それに、ミディアの体温が伝わってきたり、慣れたと思ったミディアの匂いが至近距離にいることによってさらに強く香る。
「あぁ、もう」
俺は抵抗することをやめ、段々と心地よくなっている感覚に身を任せた——。
※
「……また、ですか…………」
俺だけだったらジャスミンと運命を感じていたのかもしれない。しかし、もちろん今は寝起きでミディアを部屋に送っている途中。二日連続朝帰りを見せてしまうのはなんだか気まずい。
まぁ、ただ寝ただけなんだけど。
「まぁ、兄妹だからこういうこともあるよジャスミンさん。きっと」
「えぇ、そうなんですか……? というか、それって近親相か——」
「ゴホンッゴホンッ。まずいよ? ジャスミンさん、それはまずいよ?? てかなんで知ってるのそんなこと??」
「えっ、あっ、ご、ごめんなさい」
焦りながら口を押えるジャスミン。本当にどこで知ったんだそんな単語。貴族の英才教育にそんな教育事項があるのだろうか。
「……『きんしんそうか』って、なに?」
「「ミディア(ちゃん)は知らなくていい」」
「えぇ! なんで!? ミディアだけ仲間はずれじゃん!!」
こればっかりはどうしようもないんだミディア。今回ばかりはダメなんだ……。
とりあえず、どうにかして話題を変えよう。ミディアの不満げな顔は治らなかったが、執拗に聞いてくることもなかった。

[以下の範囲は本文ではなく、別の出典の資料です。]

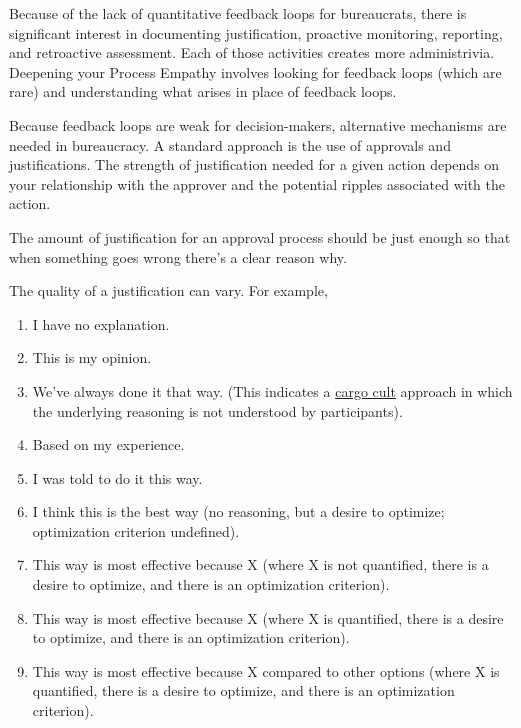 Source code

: Because of the lack of quantitative feedback loops for bureaucrats, there is significant interest in documenting justification, proactive monitoring, reporting, and retroactive assessment. Each of those activities creates more administrivia. Deepening your Process Empathy involves looking for feedback loops (which are rare) and understanding what arises in place of feedback loops.


Because feedback loops are weak for decision-makers, alternative mechanisms are needed in bureaucracy. A standard approach is the use of approvals and justifications. The strength of justification needed for a given action depends on your relationship with the approver and the potential ripples associated with the action. 

The amount of justification for an approval process should be just enough so that when something goes wrong there's a clear reason why. 

The quality of a justification can vary. For example,
\begin{enumerate}
    \item I have no explanation.
    \item This is my opinion.
    \item We've always done it that way. (This indicates a \href{https://en.wikipedia.org/wiki/Cargo_cult}{cargo cult} approach in which the underlying reasoning is not understood by participants).
    \iftoggle{WPinmargin}{\marginpar{$>$Wikipedia: Cargo cult}}{ }%
    \item Based on my experience.
    \item I was told to do it this way.
    \item I think this is the best way (no reasoning, but a desire to optimize; optimization criterion undefined).
    \item This way is most effective because X (where X is not quantified, there is a desire to optimize, and there is an optimization criterion).
    \item This way is most effective because X (where X is quantified, there is a desire to optimize, and there is an optimization criterion).
    \item This way is most effective because X compared to other options (where X is quantified, there is a desire to optimize, and there is an optimization criterion).
\end{enumerate}


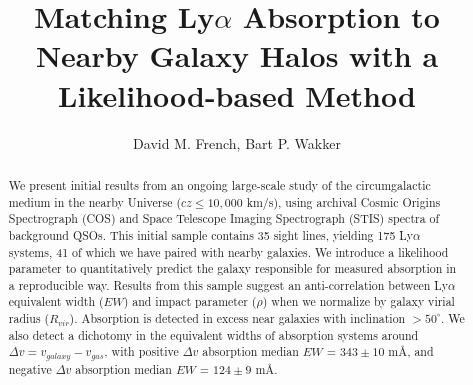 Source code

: \documentclass[iop]{emulateapj-rtx4}
\begin{document}

\title{Matching Ly$\alpha$ Absorption to Nearby Galaxy Halos with a Likelihood-based Method}

\author{David M. French, Bart P. Wakker}



\begin{abstract}

We present initial results from an ongoing large-scale study of the circumgalactic medium in the nearby Universe ($cz \leq 10,000$ km/s), using archival Cosmic Origins Spectrograph (COS) and Space Telescope Imaging Spectrograph (STIS) spectra of background QSOs. This initial sample contains 35 sight lines, yielding 175 Ly$\alpha$ systems, 41 of which we have paired with nearby galaxies. We introduce a likelihood parameter to quantitatively predict the galaxy responsible for measured absorption in a reproducible way. Results from this sample suggest an anti-correlation between Ly$\alpha$ equivalent width ($EW$) and impact parameter ($\rho$) when we normalize by galaxy virial radius ($R_{vir}$). Absorption is detected in excess near galaxies with inclination $>50^\circ$. We also detect a dichotomy in the equivalent widths of absorption systems around $\Delta v = v_{galaxy} - v_{gas}$, with positive $\Delta v$ absorption median $EW$ = $343 \pm 10$ m\AA, and negative $\Delta v$  absorption median $EW$ = $124 \pm 9$ m\AA. 




\end{abstract}
\end{document}
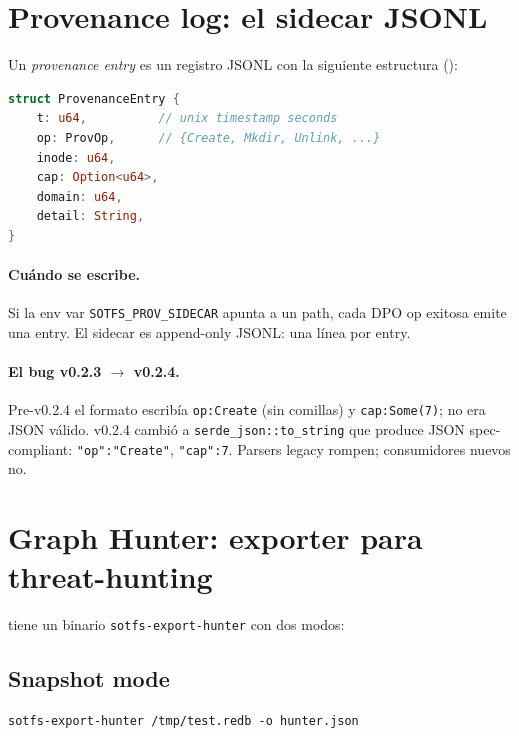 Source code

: \section{Provenance log: el sidecar JSONL}

\begin{defn}[ProvenanceEntry]
\label{def:prov-entry}
Un \emph{provenance entry} es un registro JSONL con la siguiente
estructura ():

\begin{lstlisting}[language=rust]
struct ProvenanceEntry {
    t: u64,          // unix timestamp seconds
    op: ProvOp,      // {Create, Mkdir, Unlink, ...}
    inode: u64,
    cap: Option<u64>,
    domain: u64,
    detail: String,
}
\end{lstlisting}
\end{defn}

\paragraph{Cuándo se escribe.} Si la env var
\texttt{SOTFS\_PROV\_SIDECAR} apunta a un path, cada DPO op exitosa
emite una entry. El sidecar es append-only JSONL: una línea por entry.

\paragraph{El bug v0.2.3 $\to$ v0.2.4.} Pre-v0.2.4 el formato escribía
\texttt{op:Create} (sin comillas) y \texttt{cap:Some(7)}; no era JSON
válido. v0.2.4 cambió a \texttt{serde\_json::to\_string} que produce
JSON spec-compliant: \texttt{"op":"Create"}, \texttt{"cap":7}.
Parsers legacy rompen; consumidores nuevos no.

\section{Graph Hunter: exporter para threat-hunting}

 tiene un binario \texttt{sotfs-export-hunter}
con dos modos:

\subsection*{Snapshot mode}

\begin{lstlisting}[language=shellcmd]
sotfs-export-hunter /tmp/test.redb -o hunter.json
\end{lstlisting}

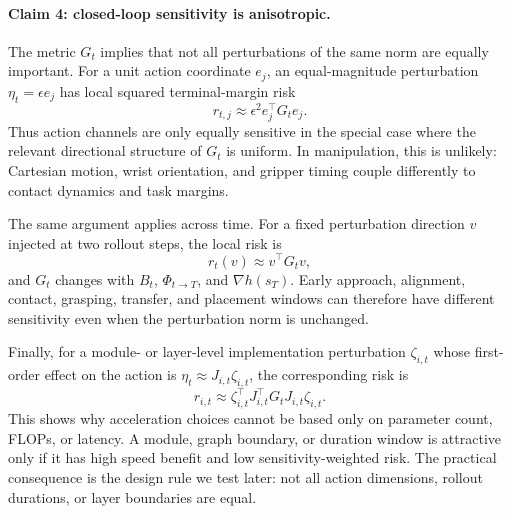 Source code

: \documentclass[10pt]{article}
\begin{document}
\paragraph{Claim 4: closed-loop sensitivity is anisotropic.}
The metric $G_t$ implies that not all perturbations of the same norm are equally important. For a unit action coordinate $e_j$, an equal-magnitude perturbation $\eta_t=\epsilon e_j$ has local squared terminal-margin risk
\begin{equation}
    r_{t,j}
    \approx
    \epsilon^2 e_j^\top G_t e_j .
    \label{eq:action-channel-risk}
\end{equation}
Thus action channels are only equally sensitive in the special case where the relevant directional structure of $G_t$ is uniform. In manipulation, this is unlikely: Cartesian motion, wrist orientation, and gripper timing couple differently to contact dynamics and task margins.

The same argument applies across time. For a fixed perturbation direction $v$ injected at two rollout steps, the local risk is
\begin{equation}
    r_t(v) \approx v^\top G_t v,
\end{equation}
and $G_t$ changes with $B_t$, $\Phi_{t\to T}$, and $\nabla h(s_T)$. Early approach, alignment, contact, grasping, transfer, and placement windows can therefore have different sensitivity even when the perturbation norm is unchanged.

Finally, for a module- or layer-level implementation perturbation $\zeta_{i,t}$ whose first-order effect on the action is $\eta_t\approx J_{i,t}\zeta_{i,t}$, the corresponding risk is
\begin{equation}
    r_{i,t}
    \approx
    \zeta_{i,t}^\top J_{i,t}^\top G_t J_{i,t}\zeta_{i,t}.
    \label{eq:module-risk}
\end{equation}
This shows why acceleration choices cannot be based only on parameter count, FLOPs, or latency. A module, graph boundary, or duration window is attractive only if it has high speed benefit and low sensitivity-weighted risk. The practical consequence is the design rule we test later: not all action dimensions, rollout durations, or layer boundaries are equal.
\end{document}
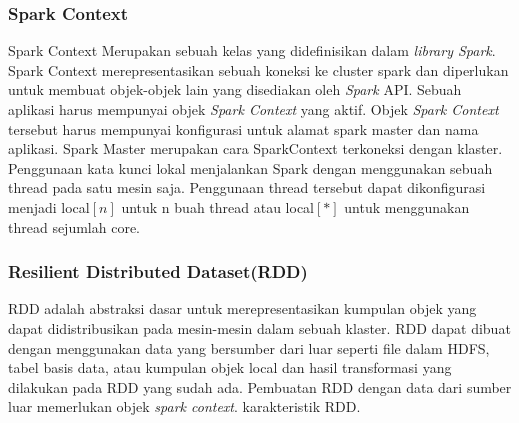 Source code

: \subsubsection{Spark Context}
Spark Context Merupakan sebuah kelas yang didefinisikan dalam \textit{library Spark}. Spark Context merepresentasikan sebuah koneksi ke cluster spark dan diperlukan untuk membuat objek-objek lain yang disediakan oleh \textit{Spark} API. Sebuah aplikasi harus mempunyai objek \textit{Spark Context} yang aktif. Objek \textit{Spark Context} tersebut harus mempunyai konfigurasi untuk alamat spark master dan nama aplikasi. Spark Master merupakan cara SparkContext terkoneksi dengan klaster. Penggunaan kata kunci lokal menjalankan Spark dengan menggunakan sebuah thread pada satu mesin saja. Penggunaan thread tersebut dapat dikonfigurasi menjadi local$[n]$ untuk n buah thread atau local$[*]$ untuk menggunakan thread sejumlah core.

\subsubsection{Resilient Distributed Dataset(RDD)}
RDD adalah abstraksi dasar untuk merepresentasikan kumpulan objek yang dapat didistribusikan pada mesin-mesin dalam sebuah klaster. RDD dapat dibuat dengan menggunakan data yang bersumber dari luar seperti file dalam HDFS, tabel basis data, atau kumpulan objek local dan hasil transformasi yang dilakukan pada RDD yang sudah ada. Pembuatan RDD dengan data dari sumber luar memerlukan objek \textit{spark context}. karakteristik RDD.

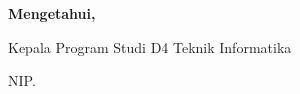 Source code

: \vspace{2cm}

\begin{center}{\FontPengesahanIsi\bfseries Mengetahui,}\end{center}
\vspace{0.2cm}

\begin{center}
  {\FontPengesahanIsi Kepala Program Studi D4 Teknik Informatika\par}
  \vspace{1.6cm}
  {\bfseries\FontPengesahanIsi \underline{\NamaKetuaProdi}}\par
  \vspace{0.15cm}
  {\FontPengesahanIsi NIP. \NIPKetuaProdi\par}
\end{center}
\thispagestyle{empty} %
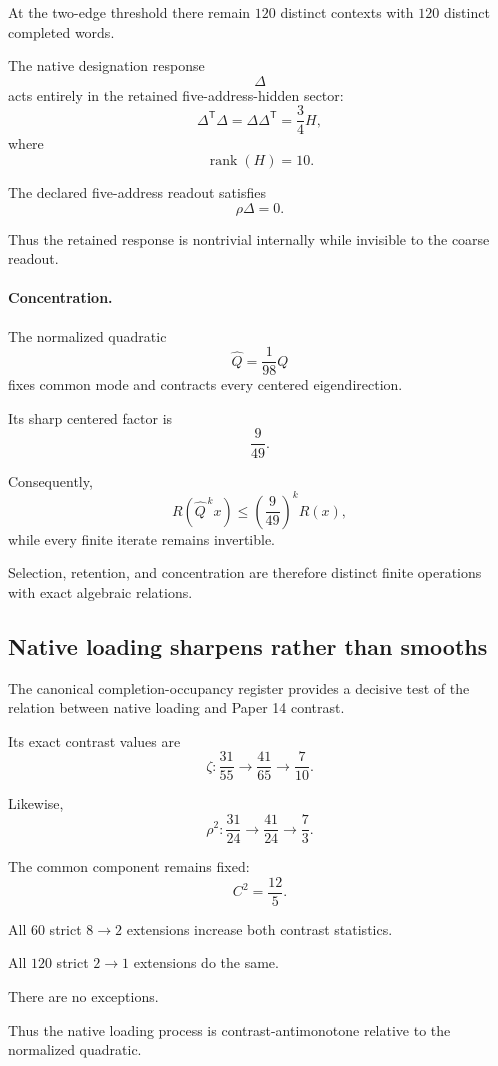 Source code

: At the two-edge threshold there remain \(120\) distinct contexts
with \(120\) distinct completed words.

The native designation response
\[
\Delta
\]
acts entirely in the retained five-address-hidden sector:
\[
\Delta^{\mathsf T}\Delta
=
\Delta\Delta^{\mathsf T}
=
\frac34H,
\]
where
\[
\operatorname{rank}(H)=10.
\]

The declared five-address readout satisfies
\[
\rho\Delta=0.
\]

Thus the retained response is nontrivial internally while invisible
to the coarse readout.

\paragraph{Concentration.}
The normalized quadratic
\[
\widehat Q=\frac1{98}Q
\]
fixes common mode and contracts every centered eigendirection.

Its sharp centered factor is
\[
\frac9{49}.
\]

Consequently,
\[
R(\widehat Q^{\,k}x)
\le
\left(\frac9{49}\right)^k R(x),
\]
while every finite iterate remains invertible.

Selection, retention, and concentration are therefore distinct
finite operations with exact algebraic relations.

\subsection{Native loading sharpens rather than smooths}

The canonical completion-occupancy register provides a decisive
test of the relation between native loading and Paper 14 contrast.

Its exact contrast values are
\[
\zeta:
\frac{31}{55}
\longrightarrow
\frac{41}{65}
\longrightarrow
\frac{7}{10}.
\]

Likewise,
\[
\rho^2:
\frac{31}{24}
\longrightarrow
\frac{41}{24}
\longrightarrow
\frac73.
\]

The common component remains fixed:
\[
C^2=\frac{12}{5}.
\]

All \(60\) strict \(8\to2\) extensions increase both contrast
statistics.

All \(120\) strict \(2\to1\) extensions do the same.

There are no exceptions.

Thus the native loading process is contrast-antimonotone relative to
the normalized quadratic.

「……あ、それと、ジャスミンさん。ミディアの制服着せるの今日も手伝ってくれませんか? 多分、ミディア着れないから」
はっ! と俺の方を瞬時に向きながら目を見開くミディア。
「なっ、何言ってるのエイド! 私だって制服の一つくらい着れるもん!」
「いや、できないでしょ? ミディア。できないことは正直に言っても恥ずかしくないんだよ?」
「んんんんむぅぅぅぅーー!!!!!」
顔をお猿さんのように真っ赤にして睨みを利かせるが、今回だけは全く怖くない。
「見てなさいよ! 制服なんて簡単に着れるんだから!!!!」
そういって強引に俺たちの間を抜け出して、ミディアは部屋に入っていく。
しかし、数分後に先住民族の姫(改)の状態になりながら涙目で部屋を出てきたのは言うまでもないだろう。